What is expected =
What follows is a set of entries; retype all of them exactly.

╔══

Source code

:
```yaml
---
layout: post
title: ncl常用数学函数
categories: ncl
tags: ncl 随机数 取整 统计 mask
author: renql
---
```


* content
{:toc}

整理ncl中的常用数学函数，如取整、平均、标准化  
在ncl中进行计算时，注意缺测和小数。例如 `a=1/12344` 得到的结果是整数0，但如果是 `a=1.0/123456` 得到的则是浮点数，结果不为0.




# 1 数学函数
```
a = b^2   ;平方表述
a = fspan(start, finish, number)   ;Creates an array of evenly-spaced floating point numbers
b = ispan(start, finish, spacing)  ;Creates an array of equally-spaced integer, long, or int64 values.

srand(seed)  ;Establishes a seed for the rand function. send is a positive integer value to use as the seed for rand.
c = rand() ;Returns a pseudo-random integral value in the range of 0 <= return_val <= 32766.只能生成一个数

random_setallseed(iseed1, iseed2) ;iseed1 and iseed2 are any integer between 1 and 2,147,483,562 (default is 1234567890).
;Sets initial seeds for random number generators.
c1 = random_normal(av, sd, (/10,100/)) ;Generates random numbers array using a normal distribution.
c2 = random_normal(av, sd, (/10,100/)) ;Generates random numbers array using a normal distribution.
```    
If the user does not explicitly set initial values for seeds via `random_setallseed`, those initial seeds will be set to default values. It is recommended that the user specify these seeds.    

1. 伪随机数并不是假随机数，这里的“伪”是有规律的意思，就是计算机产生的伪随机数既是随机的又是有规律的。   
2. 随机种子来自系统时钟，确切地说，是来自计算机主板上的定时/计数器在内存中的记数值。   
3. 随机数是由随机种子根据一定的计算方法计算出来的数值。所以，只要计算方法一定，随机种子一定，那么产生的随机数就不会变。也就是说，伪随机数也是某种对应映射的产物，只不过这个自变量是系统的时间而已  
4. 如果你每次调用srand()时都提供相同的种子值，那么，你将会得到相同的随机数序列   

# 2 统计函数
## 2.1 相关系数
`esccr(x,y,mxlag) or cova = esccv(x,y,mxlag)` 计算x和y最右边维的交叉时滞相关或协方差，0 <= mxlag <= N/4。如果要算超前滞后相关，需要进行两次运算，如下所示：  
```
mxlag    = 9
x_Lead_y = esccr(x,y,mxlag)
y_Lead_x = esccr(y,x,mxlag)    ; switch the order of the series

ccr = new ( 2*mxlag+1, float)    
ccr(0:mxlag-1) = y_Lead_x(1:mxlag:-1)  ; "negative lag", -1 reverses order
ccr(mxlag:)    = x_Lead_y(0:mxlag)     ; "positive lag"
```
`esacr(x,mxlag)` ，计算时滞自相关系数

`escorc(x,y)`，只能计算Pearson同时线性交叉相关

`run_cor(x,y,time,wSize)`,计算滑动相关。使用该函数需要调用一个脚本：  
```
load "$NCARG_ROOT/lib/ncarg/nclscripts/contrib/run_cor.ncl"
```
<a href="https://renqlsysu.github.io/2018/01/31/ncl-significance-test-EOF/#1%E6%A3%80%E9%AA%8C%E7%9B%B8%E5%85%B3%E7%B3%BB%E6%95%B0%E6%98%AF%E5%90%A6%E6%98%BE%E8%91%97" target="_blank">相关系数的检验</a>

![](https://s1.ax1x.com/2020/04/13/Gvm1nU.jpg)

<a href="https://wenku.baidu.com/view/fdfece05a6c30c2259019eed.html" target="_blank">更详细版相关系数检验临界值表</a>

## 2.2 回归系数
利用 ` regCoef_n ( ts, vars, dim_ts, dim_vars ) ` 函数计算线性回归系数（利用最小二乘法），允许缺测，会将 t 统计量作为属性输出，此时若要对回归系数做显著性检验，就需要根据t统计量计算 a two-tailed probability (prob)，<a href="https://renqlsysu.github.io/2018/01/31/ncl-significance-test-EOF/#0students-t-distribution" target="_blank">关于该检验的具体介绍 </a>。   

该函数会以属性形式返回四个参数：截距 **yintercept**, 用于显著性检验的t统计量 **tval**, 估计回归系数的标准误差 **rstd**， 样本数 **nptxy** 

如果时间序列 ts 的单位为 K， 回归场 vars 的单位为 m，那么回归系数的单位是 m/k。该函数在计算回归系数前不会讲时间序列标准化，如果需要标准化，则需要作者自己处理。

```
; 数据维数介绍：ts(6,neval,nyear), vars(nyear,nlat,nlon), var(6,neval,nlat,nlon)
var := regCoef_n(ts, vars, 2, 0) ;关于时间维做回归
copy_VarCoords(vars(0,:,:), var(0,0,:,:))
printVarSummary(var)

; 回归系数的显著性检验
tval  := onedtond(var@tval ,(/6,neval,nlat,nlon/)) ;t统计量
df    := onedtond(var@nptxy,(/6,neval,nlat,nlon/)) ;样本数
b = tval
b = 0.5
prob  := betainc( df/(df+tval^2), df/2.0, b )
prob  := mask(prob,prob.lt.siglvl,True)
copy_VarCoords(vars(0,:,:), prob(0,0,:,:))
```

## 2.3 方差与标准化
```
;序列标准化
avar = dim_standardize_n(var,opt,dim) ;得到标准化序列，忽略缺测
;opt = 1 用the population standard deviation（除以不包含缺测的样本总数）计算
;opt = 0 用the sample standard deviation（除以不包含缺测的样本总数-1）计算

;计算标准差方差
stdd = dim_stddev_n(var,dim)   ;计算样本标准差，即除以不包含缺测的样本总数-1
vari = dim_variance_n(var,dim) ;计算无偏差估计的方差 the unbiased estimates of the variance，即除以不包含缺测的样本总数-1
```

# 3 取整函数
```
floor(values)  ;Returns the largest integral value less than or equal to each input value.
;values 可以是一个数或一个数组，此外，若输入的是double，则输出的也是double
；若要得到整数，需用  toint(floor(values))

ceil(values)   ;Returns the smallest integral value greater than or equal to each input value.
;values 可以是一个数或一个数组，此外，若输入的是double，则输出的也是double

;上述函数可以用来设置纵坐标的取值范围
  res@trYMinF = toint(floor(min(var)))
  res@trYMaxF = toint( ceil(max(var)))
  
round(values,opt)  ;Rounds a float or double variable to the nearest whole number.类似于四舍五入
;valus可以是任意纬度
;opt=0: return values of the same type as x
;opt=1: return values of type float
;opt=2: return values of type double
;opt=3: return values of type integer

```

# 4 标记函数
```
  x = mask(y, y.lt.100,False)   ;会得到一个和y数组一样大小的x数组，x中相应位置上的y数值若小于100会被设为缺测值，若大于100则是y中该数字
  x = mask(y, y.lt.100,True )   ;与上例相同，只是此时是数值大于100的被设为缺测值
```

╚══

Answer section =
Source code

:
```yaml
---
layout: post
title: ncl常用数学函数
categories: ncl
tags: ncl 随机数 取整 统计 mask
author: renql
---
```


* content
{:toc}

整理ncl中的常用数学函数，如取整、平均、标准化  
在ncl中进行计算时，注意缺测和小数。例如 `a=1/12344` 得到的结果是整数0，但如果是 `a=1.0/123456` 得到的则是浮点数，结果不为0.




# 1 数学函数
```
a = b^2   ;平方表述
a = fspan(start, finish, number)   ;Creates an array of evenly-spaced floating point numbers
b = ispan(start, finish, spacing)  ;Creates an array of equally-spaced integer, long, or int64 values.

srand(seed)  ;Establishes a seed for the rand function. send is a positive integer value to use as the seed for rand.
c = rand() ;Returns a pseudo-random integral value in the range of 0 <= return_val <= 32766.只能生成一个数

random_setallseed(iseed1, iseed2) ;iseed1 and iseed2 are any integer between 1 and 2,147,483,562 (default is 1234567890).
;Sets initial seeds for random number generators.
c1 = random_normal(av, sd, (/10,100/)) ;Generates random numbers array using a normal distribution.
c2 = random_normal(av, sd, (/10,100/)) ;Generates random numbers array using a normal distribution.
```    
If the user does not explicitly set initial values for seeds via `random_setallseed`, those initial seeds will be set to default values. It is recommended that the user specify these seeds.    

1. 伪随机数并不是假随机数，这里的“伪”是有规律的意思，就是计算机产生的伪随机数既是随机的又是有规律的。   
2. 随机种子来自系统时钟，确切地说，是来自计算机主板上的定时/计数器在内存中的记数值。   
3. 随机数是由随机种子根据一定的计算方法计算出来的数值。所以，只要计算方法一定，随机种子一定，那么产生的随机数就不会变。也就是说，伪随机数也是某种对应映射的产物，只不过这个自变量是系统的时间而已  
4. 如果你每次调用srand()时都提供相同的种子值，那么，你将会得到相同的随机数序列   

# 2 统计函数
## 2.1 相关系数
`esccr(x,y,mxlag) or cova = esccv(x,y,mxlag)` 计算x和y最右边维的交叉时滞相关或协方差，0 <= mxlag <= N/4。如果要算超前滞后相关，需要进行两次运算，如下所示：  
```
mxlag    = 9
x_Lead_y = esccr(x,y,mxlag)
y_Lead_x = esccr(y,x,mxlag)    ; switch the order of the series

ccr = new ( 2*mxlag+1, float)    
ccr(0:mxlag-1) = y_Lead_x(1:mxlag:-1)  ; "negative lag", -1 reverses order
ccr(mxlag:)    = x_Lead_y(0:mxlag)     ; "positive lag"
```
`esacr(x,mxlag)` ，计算时滞自相关系数

`escorc(x,y)`，只能计算Pearson同时线性交叉相关

`run_cor(x,y,time,wSize)`,计算滑动相关。使用该函数需要调用一个脚本：  
```
load "$NCARG_ROOT/lib/ncarg/nclscripts/contrib/run_cor.ncl"
```
<a href="https://renqlsysu.github.io/2018/01/31/ncl-significance-test-EOF/#1%E6%A3%80%E9%AA%8C%E7%9B%B8%E5%85%B3%E7%B3%BB%E6%95%B0%E6%98%AF%E5%90%A6%E6%98%BE%E8%91%97" target="_blank">相关系数的检验</a>

![](https://s1.ax1x.com/2020/04/13/Gvm1nU.jpg)

<a href="https://wenku.baidu.com/view/fdfece05a6c30c2259019eed.html" target="_blank">更详细版相关系数检验临界值表</a>

## 2.2 回归系数
利用 ` regCoef_n ( ts, vars, dim_ts, dim_vars ) ` 函数计算线性回归系数（利用最小二乘法），允许缺测，会将 t 统计量作为属性输出，此时若要对回归系数做显著性检验，就需要根据t统计量计算 a two-tailed probability (prob)，<a href="https://renqlsysu.github.io/2018/01/31/ncl-significance-test-EOF/#0students-t-distribution" target="_blank">关于该检验的具体介绍 </a>。   

该函数会以属性形式返回四个参数：截距 **yintercept**, 用于显著性检验的t统计量 **tval**, 估计回归系数的标准误差 **rstd**， 样本数 **nptxy** 

如果时间序列 ts 的单位为 K， 回归场 vars 的单位为 m，那么回归系数的单位是 m/k。该函数在计算回归系数前不会讲时间序列标准化，如果需要标准化，则需要作者自己处理。

```
; 数据维数介绍：ts(6,neval,nyear), vars(nyear,nlat,nlon), var(6,neval,nlat,nlon)
var := regCoef_n(ts, vars, 2, 0) ;关于时间维做回归
copy_VarCoords(vars(0,:,:), var(0,0,:,:))
printVarSummary(var)

; 回归系数的显著性检验
tval  := onedtond(var@tval ,(/6,neval,nlat,nlon/)) ;t统计量
df    := onedtond(var@nptxy,(/6,neval,nlat,nlon/)) ;样本数
b = tval
b = 0.5
prob  := betainc( df/(df+tval^2), df/2.0, b )
prob  := mask(prob,prob.lt.siglvl,True)
copy_VarCoords(vars(0,:,:), prob(0,0,:,:))
```

## 2.3 方差与标准化
```
;序列标准化
avar = dim_standardize_n(var,opt,dim) ;得到标准化序列，忽略缺测
;opt = 1 用the population standard deviation（除以不包含缺测的样本总数）计算
;opt = 0 用the sample standard deviation（除以不包含缺测的样本总数-1）计算

;计算标准差方差
stdd = dim_stddev_n(var,dim)   ;计算样本标准差，即除以不包含缺测的样本总数-1
vari = dim_variance_n(var,dim) ;计算无偏差估计的方差 the unbiased estimates of the variance，即除以不包含缺测的样本总数-1
```

# 3 取整函数
```
floor(values)  ;Returns the largest integral value less than or equal to each input value.
;values 可以是一个数或一个数组，此外，若输入的是double，则输出的也是double
；若要得到整数，需用  toint(floor(values))

ceil(values)   ;Returns the smallest integral value greater than or equal to each input value.
;values 可以是一个数或一个数组，此外，若输入的是double，则输出的也是double

;上述函数可以用来设置纵坐标的取值范围
  res@trYMinF = toint(floor(min(var)))
  res@trYMaxF = toint( ceil(max(var)))
  
round(values,opt)  ;Rounds a float or double variable to the nearest whole number.类似于四舍五入
;valus可以是任意纬度
;opt=0: return values of the same type as x
;opt=1: return values of type float
;opt=2: return values of type double
;opt=3: return values of type integer

```

# 4 标记函数
```
  x = mask(y, y.lt.100,False)   ;会得到一个和y数组一样大小的x数组，x中相应位置上的y数值若小于100会被设为缺测值，若大于100则是y中该数字
  x = mask(y, y.lt.100,True )   ;与上例相同，只是此时是数值大于100的被设为缺测值
```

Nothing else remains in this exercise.